Neste sentido, afirma que:
Devido ao caráter dinâmico do direito, uma norma vale porque e até ser produzida através de outra norma, isto é, através de outra determinada norma, representando esta o fundamento da validade para aquela. A relação entre a norma determinante da produção de outra norma produzida de maneira determinada pode ser representada com a imagem espacial do ordenamento superior e inferior.
Atribui Kelsen à norma o valor que a norma determinante o dá, partindo do pressuposto de que uma norma jurídica regula a criação de outra norma jurídica, criando assim o que num prisma espacial corresponderia a um escalonamento, ou, do alemão, Stufenbau.
Assim sendo, podemos concluir que o ordenamento jurídico se trata de uma escala com diversas camadas normativas, e não um sistema de normas postas isonomicamente.
Enquanto norma fundamental, a constituição estará no topo destas camadas, levando-nos a concluir que[6]:
[...]A Constituição, para ser modificada ou derrogada, deverá prescrever um procedimento diferente, mais complexo do que o procedimento legislativo comum; deve haver, ao lado da forma legal, uma forma constitucional específica.
Neste sentido, vemos que deverá a Constituição ter uma especial proteção, pelo fato de ser a norma fundamental, ou a pedra angular sobre a qual é construindo todo o ordenamento jurídico.
A supremacia formal da constituição, portanto, está intimamente ligada ao seu sentido jurídico, encontrando-se unicamente presente em constituições rígidas[7]. Diz respeito ao fato desta ser a norma suprema sobre a qual estão formalmente fundamentadas todas as outras. Tem seu cerne na hierarquia formal das normas.
A supremacia material da constituição, por sua vez, poderá estar presente inclusive em constituições costumeiras e flexíveis[8]. Diz respeito à rigidez socio-política da constituição.
Diz-se, dessa forma, estar a supremacia formal relacionada a um ponto de vista jurídico e a supremacia material a um ponto de vista sócio-político.
[1] SILVA, José Afonso da.
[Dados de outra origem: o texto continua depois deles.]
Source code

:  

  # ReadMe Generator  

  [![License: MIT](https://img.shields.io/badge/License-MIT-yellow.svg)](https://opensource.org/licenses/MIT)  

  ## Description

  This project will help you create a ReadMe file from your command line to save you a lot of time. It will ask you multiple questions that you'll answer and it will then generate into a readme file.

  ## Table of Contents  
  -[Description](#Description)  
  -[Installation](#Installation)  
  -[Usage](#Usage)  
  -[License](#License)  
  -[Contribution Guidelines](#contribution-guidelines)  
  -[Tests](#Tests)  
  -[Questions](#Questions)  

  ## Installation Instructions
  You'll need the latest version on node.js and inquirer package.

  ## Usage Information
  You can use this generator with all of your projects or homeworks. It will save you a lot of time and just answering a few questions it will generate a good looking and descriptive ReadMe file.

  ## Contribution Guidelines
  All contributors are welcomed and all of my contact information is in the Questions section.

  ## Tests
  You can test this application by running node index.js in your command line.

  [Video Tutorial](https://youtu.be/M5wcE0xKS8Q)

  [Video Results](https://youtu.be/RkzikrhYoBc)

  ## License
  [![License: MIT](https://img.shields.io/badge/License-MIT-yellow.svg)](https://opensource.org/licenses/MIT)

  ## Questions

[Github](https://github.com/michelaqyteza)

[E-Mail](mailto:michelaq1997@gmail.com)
Curso de direito constitucional positivo. 26. Ed. rev. e. atual. nos termos da Reforma Constitucional (até a Emenda Constitucional n. 48, de 10.8.2005). São Paulo: Malheiros, 2005. p. 45.
[2] BARROSO, Luís Roberto. O direito constitucional e a efetividade de suas normas – limites e possibilidades da Consituição brasileira. 8. Ed. Rio de Janeiro: Renovar, 2006. p. 64.
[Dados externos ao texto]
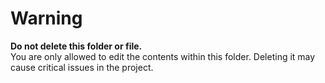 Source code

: # Warning

**Do not delete this folder or file.**  
You are only allowed to edit the contents within this folder. Deleting it may cause critical issues in the project. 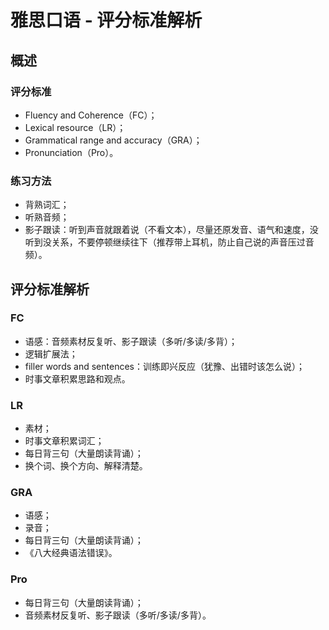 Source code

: # 雅思口语 - 评分标准解析

## 概述

### 评分标准

- Fluency and Coherence（FC）；
- Lexical resource（LR）；
- Grammatical range and accuracy（GRA）；
- Pronunciation（Pro）。

### 练习方法

- 背熟词汇；
- 听熟音频；
- 影子跟读：听到声音就跟着说（不看文本），尽量还原发音、语气和速度，没听到没关系，不要停顿继续往下（推荐带上耳机，防止自己说的声音压过音频）。

## 评分标准解析

### FC

- 语感：音频素材反复听、影子跟读（多听/多读/多背）；
- 逻辑扩展法；
- filler words and sentences：训练即兴反应（犹豫、出错时该怎么说）；
- 时事文章积累思路和观点。

### LR

- 素材；
- 时事文章积累词汇；
- 每日背三句（大量朗读背诵）；
- 换个词、换个方向、解释清楚。

### GRA

- 语感；
- 录音；
- 每日背三句（大量朗读背诵）；
- 《八大经典语法错误》。

### Pro

- 每日背三句（大量朗读背诵）；
- 音频素材反复听、影子跟读（多听/多读/多背）。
[3] LENZA, Pedro. Direito constitucional esquematizado. 16. ed. ver., atual. e ampl. São Paulo: Saraiva, 2012. p. 75.
[4] KELSEN, Hans. Teoria pura do direito: introdução à problemática científica do direito. Tradução: J.Cretella Jr. e Agnes Cretella. 2. ed. rev. da tradução. São Paulo: Editora Revista dos Tribunais, 2002. p. 99.
[5] KELSEN, Hans. op. cit.
[6] KELSEN, Hans. op. cit. p. 104.
[7] SILVA, José Afonso da. p. 46.
[8] BURDEAU, Georges. Droit constitutionnel et institutions politiques. 12. Ed. Paris, Librairie Générale de Droit et de Jurisprudence, 1966. p. 75.